- **Task instructions**: Only the number is wanted: how many lines of the data contain "applications"?

☆ ☆ ☆

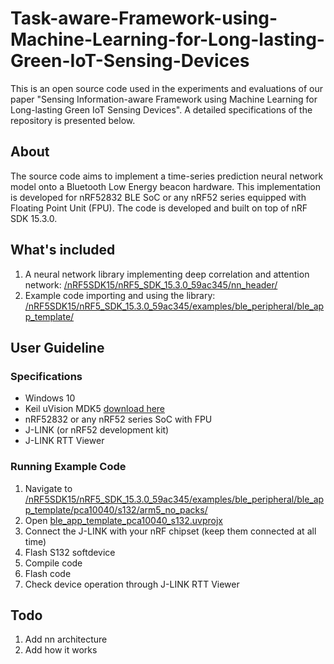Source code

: # Task-aware-Framework-using-Machine-Learning-for-Long-lasting-Green-IoT-Sensing-Devices
This is an open source code used in the experiments and evaluations of our paper "Sensing Information-aware Framework using Machine Learning for Long-lasting Green IoT Sensing Devices". A detailed specifications of the repository is presented below. 

## About
The source code aims to implement a time-series prediction neural network model onto a Bluetooth Low Energy beacon hardware. This implementation is developed for nRF52832 BLE SoC or any nRF52 series equipped with Floating Point Unit (FPU). The code is developed and built on top of nRF SDK 15.3.0. 

## What's included
1. A neural network library implementing deep correlation and attention network: [/nRF5SDK15/nRF5_SDK_15.3.0_59ac345/nn_header/](https://github.com/sbeacon/Task-aware-Framework-using-Machine-Learning-for-Long-lasting-Green-IoT-Sensing-Devices/tree/main/nRF5SDK15/nRF5_SDK_15.3.0_59ac345/nn_header)
2. Example code importing and using the library: [/nRF5SDK15/nRF5_SDK_15.3.0_59ac345/examples/ble_peripheral/ble_app_template/
](https://github.com/sbeacon/Task-aware-Framework-using-Machine-Learning-for-Long-lasting-Green-IoT-Sensing-Devices/tree/main/nRF5SDK15/nRF5_SDK_15.3.0_59ac345/examples/ble_peripheral/ble_app_template)

## User Guideline
### Specifications
- Windows 10
- Keil uVision MDK5 [download here](https://www.keil.com/download/product/)
- nRF52832 or any nRF52 series SoC with FPU
- J-LINK (or nRF52 development kit)
- J-LINK RTT Viewer

### Running Example Code
1. Navigate to [/nRF5SDK15/nRF5_SDK_15.3.0_59ac345/examples/ble_peripheral/ble_app_template/pca10040/s132/arm5_no_packs/](https://github.com/sbeacon/Task-aware-Framework-using-Machine-Learning-for-Long-lasting-Green-IoT-Sensing-Devices/tree/main/nRF5SDK15/nRF5_SDK_15.3.0_59ac345/examples/ble_peripheral/ble_app_template/pca10040/s132/arm5_no_packs)
2. Open [ble_app_template_pca10040_s132.uvprojx](https://github.com/sbeacon/Task-aware-Framework-using-Machine-Learning-for-Long-lasting-Green-IoT-Sensing-Devices/blob/main/nRF5SDK15/nRF5_SDK_15.3.0_59ac345/examples/ble_peripheral/ble_app_template/pca10040/s132/arm5_no_packs/ble_app_template_pca10040_s132.uvprojx)
3. Connect the J-LINK with your nRF chipset (keep them connected at all time)
4. Flash S132 softdevice
5. Compile code
6. Flash code
7. Check device operation through J-LINK RTT Viewer 

## Todo
1. Add nn architecture
2. Add how it works
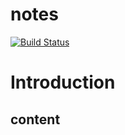 # notes

[![Build Status](https://travis-ci.com/zhangjun/notes.svg?branch=main)](https://travis-ci.org/zhangjun/notes)

# Introduction

## content
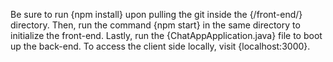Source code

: Be sure to run {npm install} upon pulling the git inside the {/front-end/} directory. Then, run the command {npm start}
in the same directory to initialize the front-end. Lastly, run the {ChatAppApplication.java} file to boot up the back-end.
To access the client side locally, visit {localhost:3000}.

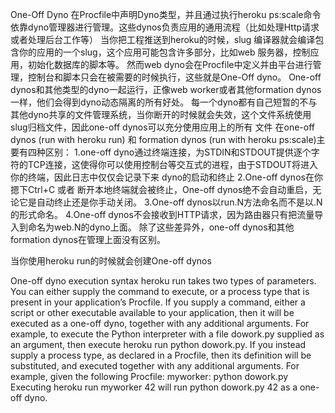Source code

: One-Off Dyno
在Procfile中声明Dyno类型，并且通过执行heroku ps:scale命令依靠dyno管理器进行管理。这些dynos负责应用的通用流程（比如处理Http请求或者处理后台工作等）
当你把工程推送到heroku的时候，slug 编译器就会编译包含你的应用的一个slug，这个应用可能包含许多部分，比如web 服务器，控制应用，初始化数据库的脚本等。
然而web dyno会在Procfile中定义并由平台进行管理，控制台和脚本只会在被需要的时候执行，这些就是One-Off dyno。
One-off dynos和其他类型的dyno一起运行，正像web worker或者其他formation dynos一样，他们会得到dyno动态隔离的所有好处。
每一个dyno都有自己短暂的不与其他dyno共享的文件管理系统，当你断开的时候就会失效，这个文件系统使用slug归档文件，因此one-off dynos可以充分使用应用上的所有
文件
在one-off dynos (run with heroku run) 和 formation dynos (run with heroku ps:scale)主要有四种区别：
1.one-off dyno通过终端连接，为STDIN和STDOUT提供逐个字符的TCP连接，这使得你可以使用控制台等交互式的进程，由于STDOUT将进入你的终端，因此日志中仅仅会记录下来
dyno的启动和终止
2.One-off dynos在你摁下Ctrl+C 或者 断开本地终端就会被终止，One-off dynos绝不会自动重启，无论它是自动终止还是你手动关闭。
3.One-off dynos以run.N方法命名而不是以<process-type>.N的形式命名。
4.One-off dynos不会接收到HTTP请求，因为路由器只有把流量导入到命名为web.N的dyno上面。
除了这些差异外，one-off dynos和其他formation dynos在管理上面没有区别。


当你使用heroku run的时候就会创建One-off dynos

One-off dyno execution syntax
heroku run takes two types of parameters. You can either supply the command to execute, or a process type that is present in your application’s Procfile.
If you supply a command, either a script or other executable available to your application, then it will be executed as a one-off dyno, together with any additional arguments. For example, to execute the Python interpreter with a file dowork.py supplied as an argument, then execute heroku run python dowork.py.
If you instead supply a process type, as declared in a Procfile, then its definition will be substituted, and executed together with any additional arguments. For example, given the following Procfile:
myworker:  python dowork.py
Executing heroku run myworker 42 will run python dowork.py 42 as a one-off dyno.
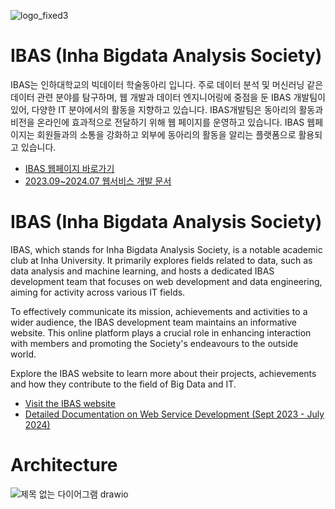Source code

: 
![logo_fixed3](https://github.com/InhaBas/.github/assets/99078115/512533bf-71d3-480c-9d0b-f0cbd45221ba)

# IBAS (Inha Bigdata Analysis Society)
IBAS는 인하대학교의 빅데이터 학술동아리 입니다. 주로 데이터 분석 및 머신러닝 같은 데이터 관련 분야를 탐구하며, 웹 개발과 데이터 엔지니어링에 중점을 둔 IBAS 개발팀이 있어, 다양한 IT 분야에서의 활동을 지향하고 있습니다.
IBAS개발팀은 동아리의 활동과 비전을 온라인에 효과적으로 전달하기 위해 웹 페이지를 운영하고 있습니다. IBAS 웹페이지는 회원들과의 소통을 강화하고 외부에 동아리의 활동을 알리는 플랫폼으로 활용되고 있습니다.

- [IBAS 웹페이지 바로가기](https://www.inhabas.com/)
- [2023.09~2024.07 웹서비스 개발 문서]([https://www.notion.so/IBAS-049505480e5f4bebbb01bfc9b1e9c3c0](https://sparkly-lunge-241.notion.site/IBAS-049505480e5f4bebbb01bfc9b1e9c3c0))

# IBAS (Inha Bigdata Analysis Society)
IBAS, which stands for Inha Bigdata Analysis Society, is a notable academic club at Inha University. It primarily explores fields related to data, such as data analysis and machine learning, and hosts a dedicated IBAS development team that focuses on web development and data engineering, aiming for activity across various IT fields.

To effectively communicate its mission, achievements and activities to a wider audience, the IBAS development team maintains an informative website. This online platform plays a crucial role in enhancing interaction with members and promoting the Society's endeavours to the outside world.

Explore the IBAS website to learn more about their projects, achievements and how they contribute to the field of Big Data and IT.

- [Visit the IBAS website](https://www.inhabas.com/)
- [Detailed Documentation on Web Service Development (Sept 2023 - July 2024)](https://www.notion.so/IBAS-049505480e5f4bebbb01bfc9b1e9c3c0)


# Architecture
![제목 없는 다이어그램 drawio](https://github.com/InhaBas/.github/assets/65115045/92b53331-ab45-43b2-95bd-a9639b362dce)
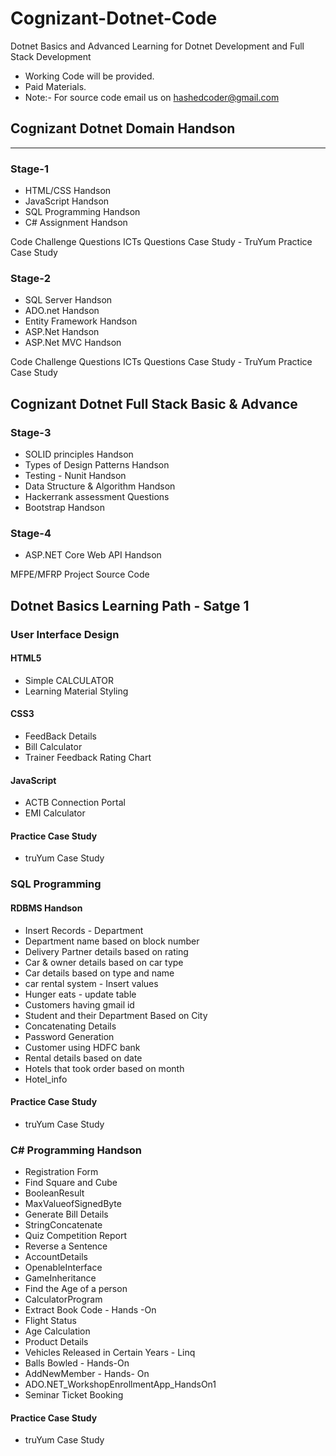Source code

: # Cognizant-Dotnet-Code
Dotnet Basics and Advanced Learning  for Dotnet Development and Full Stack Development

* Working Code will be provided.
* Paid Materials.
* Note:- For source code email us on hashedcoder@gmail.com

## Cognizant Dotnet Domain Handson
-------------------------------------

### Stage-1

* HTML/CSS Handson
* JavaScript Handson
* SQL Programming Handson
* C# Assignment Handson

Code Challenge Questions
ICTs Questions
Case Study - TruYum Practice Case Study 

### Stage-2

* SQL Server Handson
* ADO.net Handson
* Entity Framework Handson
* ASP.Net Handson
* ASP.Net MVC Handson

Code Challenge Questions
ICTs Questions
Case Study - TruYum Practice Case Study

## Cognizant Dotnet Full Stack Basic & Advance

### Stage-3

* SOLID principles Handson
* Types of Design Patterns Handson
* Testing - Nunit Handson
* Data Structure & Algorithm Handson
* Hackerrank assessment Questions
* Bootstrap Handson

### Stage-4

* ASP.NET Core Web API Handson

MFPE/MFRP Project Source Code

## Dotnet Basics Learning Path - Satge 1

### User Interface Design

#### HTML5

* Simple CALCULATOR
* Learning Material Styling

#### CSS3

* FeedBack Details
* Bill Calculator
* Trainer Feedback Rating Chart

#### JavaScript

* ACTB Connection Portal
* EMI Calculator

#### Practice Case Study

* truYum Case Study

### SQL Programming

#### RDBMS Handson

* Insert Records - Department
* Department name based on block number
* Delivery Partner details based on rating
* Car & owner details based on car type
* Car details based on type and name
* car rental system - Insert values
* Hunger eats - update table
* Customers having gmail id
* Student and their Department Based on City
* Concatenating Details
* Password Generation
* Customer using HDFC bank
* Rental details based on date
* Hotels that took order based on month
* Hotel_info

#### Practice Case Study
* truYum Case Study

### C# Programming Handson

* Registration Form
* Find Square and Cube
* BooleanResult
* MaxValueofSignedByte
* Generate Bill Details
* StringConcatenate
* Quiz Competition Report
* Reverse a Sentence
* AccountDetails
* OpenableInterface
* GameInheritance
* Find the Age of a person
* CalculatorProgram
* Extract Book Code - Hands -On
* Flight Status
* Age Calculation
* Product Details
* Vehicles Released in Certain Years - Linq
* Balls Bowled - Hands-On
* AddNewMember - Hands- On
* ADO.NET_WorkshopEnrollmentApp_HandsOn1
* Seminar Ticket Booking

#### Practice Case Study

* truYum Case Study

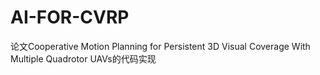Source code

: # AI-FOR-CVRP
论文Cooperative Motion Planning for Persistent 3D Visual Coverage With Multiple Quadrotor UAVs的代码实现
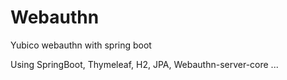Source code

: # Webauthn
Yubico webauthn with spring boot

Using SpringBoot, Thymeleaf, H2, JPA, Webauthn-server-core ...
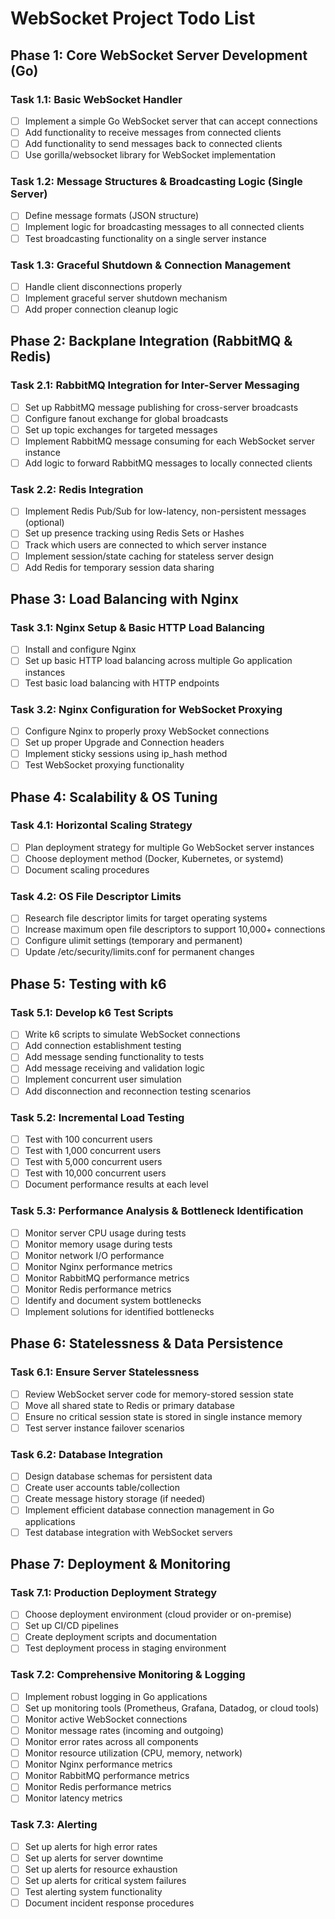 # WebSocket Project Todo List

## Phase 1: Core WebSocket Server Development (Go)

### Task 1.1: Basic WebSocket Handler
- [ ] Implement a simple Go WebSocket server that can accept connections
- [ ] Add functionality to receive messages from connected clients
- [ ] Add functionality to send messages back to connected clients
- [ ] Use gorilla/websocket library for WebSocket implementation

### Task 1.2: Message Structures & Broadcasting Logic (Single Server)
- [ ] Define message formats (JSON structure)
- [ ] Implement logic for broadcasting messages to all connected clients
- [ ] Test broadcasting functionality on a single server instance

### Task 1.3: Graceful Shutdown & Connection Management
- [ ] Handle client disconnections properly
- [ ] Implement graceful server shutdown mechanism
- [ ] Add proper connection cleanup logic

## Phase 2: Backplane Integration (RabbitMQ & Redis)

### Task 2.1: RabbitMQ Integration for Inter-Server Messaging
- [ ] Set up RabbitMQ message publishing for cross-server broadcasts
- [ ] Configure fanout exchange for global broadcasts
- [ ] Set up topic exchanges for targeted messages
- [ ] Implement RabbitMQ message consuming for each WebSocket server instance
- [ ] Add logic to forward RabbitMQ messages to locally connected clients

### Task 2.2: Redis Integration
- [ ] Implement Redis Pub/Sub for low-latency, non-persistent messages (optional)
- [ ] Set up presence tracking using Redis Sets or Hashes
- [ ] Track which users are connected to which server instance
- [ ] Implement session/state caching for stateless server design
- [ ] Add Redis for temporary session data sharing

## Phase 3: Load Balancing with Nginx

### Task 3.1: Nginx Setup & Basic HTTP Load Balancing
- [ ] Install and configure Nginx
- [ ] Set up basic HTTP load balancing across multiple Go application instances
- [ ] Test basic load balancing with HTTP endpoints

### Task 3.2: Nginx Configuration for WebSocket Proxying
- [ ] Configure Nginx to properly proxy WebSocket connections
- [ ] Set up proper Upgrade and Connection headers
- [ ] Implement sticky sessions using ip_hash method
- [ ] Test WebSocket proxying functionality

## Phase 4: Scalability & OS Tuning

### Task 4.1: Horizontal Scaling Strategy
- [ ] Plan deployment strategy for multiple Go WebSocket server instances
- [ ] Choose deployment method (Docker, Kubernetes, or systemd)
- [ ] Document scaling procedures

### Task 4.2: OS File Descriptor Limits
- [ ] Research file descriptor limits for target operating systems
- [ ] Increase maximum open file descriptors to support 10,000+ connections
- [ ] Configure ulimit settings (temporary and permanent)
- [ ] Update /etc/security/limits.conf for permanent changes

## Phase 5: Testing with k6

### Task 5.1: Develop k6 Test Scripts
- [ ] Write k6 scripts to simulate WebSocket connections
- [ ] Add connection establishment testing
- [ ] Add message sending functionality to tests
- [ ] Add message receiving and validation logic
- [ ] Implement concurrent user simulation
- [ ] Add disconnection and reconnection testing scenarios

### Task 5.2: Incremental Load Testing
- [ ] Test with 100 concurrent users
- [ ] Test with 1,000 concurrent users
- [ ] Test with 5,000 concurrent users
- [ ] Test with 10,000 concurrent users
- [ ] Document performance results at each level

### Task 5.3: Performance Analysis & Bottleneck Identification
- [ ] Monitor server CPU usage during tests
- [ ] Monitor memory usage during tests
- [ ] Monitor network I/O performance
- [ ] Monitor Nginx performance metrics
- [ ] Monitor RabbitMQ performance metrics
- [ ] Monitor Redis performance metrics
- [ ] Identify and document system bottlenecks
- [ ] Implement solutions for identified bottlenecks

## Phase 6: Statelessness & Data Persistence

### Task 6.1: Ensure Server Statelessness
- [ ] Review WebSocket server code for memory-stored session state
- [ ] Move all shared state to Redis or primary database
- [ ] Ensure no critical session state is stored in single instance memory
- [ ] Test server instance failover scenarios

### Task 6.2: Database Integration
- [ ] Design database schemas for persistent data
- [ ] Create user accounts table/collection
- [ ] Create message history storage (if needed)
- [ ] Implement efficient database connection management in Go applications
- [ ] Test database integration with WebSocket servers

## Phase 7: Deployment & Monitoring

### Task 7.1: Production Deployment Strategy
- [ ] Choose deployment environment (cloud provider or on-premise)
- [ ] Set up CI/CD pipelines
- [ ] Create deployment scripts and documentation
- [ ] Test deployment process in staging environment

### Task 7.2: Comprehensive Monitoring & Logging
- [ ] Implement robust logging in Go applications
- [ ] Set up monitoring tools (Prometheus, Grafana, Datadog, or cloud tools)
- [ ] Monitor active WebSocket connections
- [ ] Monitor message rates (incoming and outgoing)
- [ ] Monitor error rates across all components
- [ ] Monitor resource utilization (CPU, memory, network)
- [ ] Monitor Nginx performance metrics
- [ ] Monitor RabbitMQ performance metrics
- [ ] Monitor Redis performance metrics
- [ ] Monitor latency metrics

### Task 7.3: Alerting
- [ ] Set up alerts for high error rates
- [ ] Set up alerts for server downtime
- [ ] Set up alerts for resource exhaustion
- [ ] Set up alerts for critical system failures
- [ ] Test alerting system functionality
- [ ] Document incident response procedures
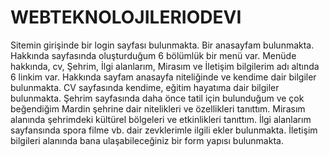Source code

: # WEBTEKNOLOJILERIODEVI
Sitemin girişinde bir login sayfası bulunmakta.
Bir anasayfam bulunmakta.
Hakkında sayfasında oluşturduğum 6 bölümlük bir menü var.
Menüde hakkında, cv, Şehrim, İlgi alanlarım, Mirasım ve İletişim bilgilerim adı altında 6 linkim var.
Hakkında sayfam anasayfa niteliğinde ve kendime dair bilgiler bulunmakta.
CV sayfasında kendime, eğitim hayatıma dair bilgiler bulunmakta.
Şehrim sayfasında daha önce tatil için bulunduğum ve çok beğendiğim Mardin şehrine dair nitelikleri ve özellikleri tanıttım.
Mirasım alanında şehrimdeki kültürel bölgeleri ve etkinlikleri tanıttım.
 İlgi alanlarım sayfansında spora filme vb. dair zevklerimle ilgili ekler bulunmakta.
 İletişim bilgileri alanında bana ulaşabileceğiniz bir form yapısı bulunmakta.
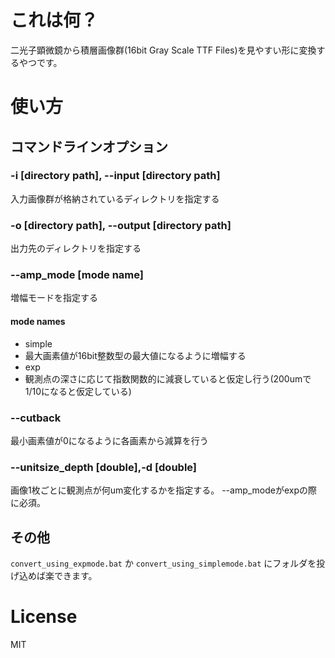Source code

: # これは何？

二光子顕微鏡から積層画像群(16bit Gray Scale TTF Files)を見やすい形に変換するやつです。

# 使い方

## コマンドラインオプション

### -i [directory path], --input [directory path]
入力画像群が格納されているディレクトリを指定する

### -o [directory path], --output [directory path]
出力先のディレクトリを指定する

### --amp_mode [mode name]
増幅モードを指定する

#### mode names
- simple
 - 最大画素値が16bit整数型の最大値になるように増幅する
- exp
 - 観測点の深さに応じて指数関数的に減衰していると仮定し行う(200umで1/10になると仮定している)
 
### --cutback
最小画素値が0になるように各画素から減算を行う

### --unitsize_depth [double],-d [double]
画像1枚ごとに観測点が何um変化するかを指定する。
--amp_modeがexpの際に必須。

## その他
`convert_using_expmode.bat` か `convert_using_simplemode.bat` にフォルダを投げ込めば楽できます。

# License
MIT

☆ ☆ ☆

- **Task response**: 2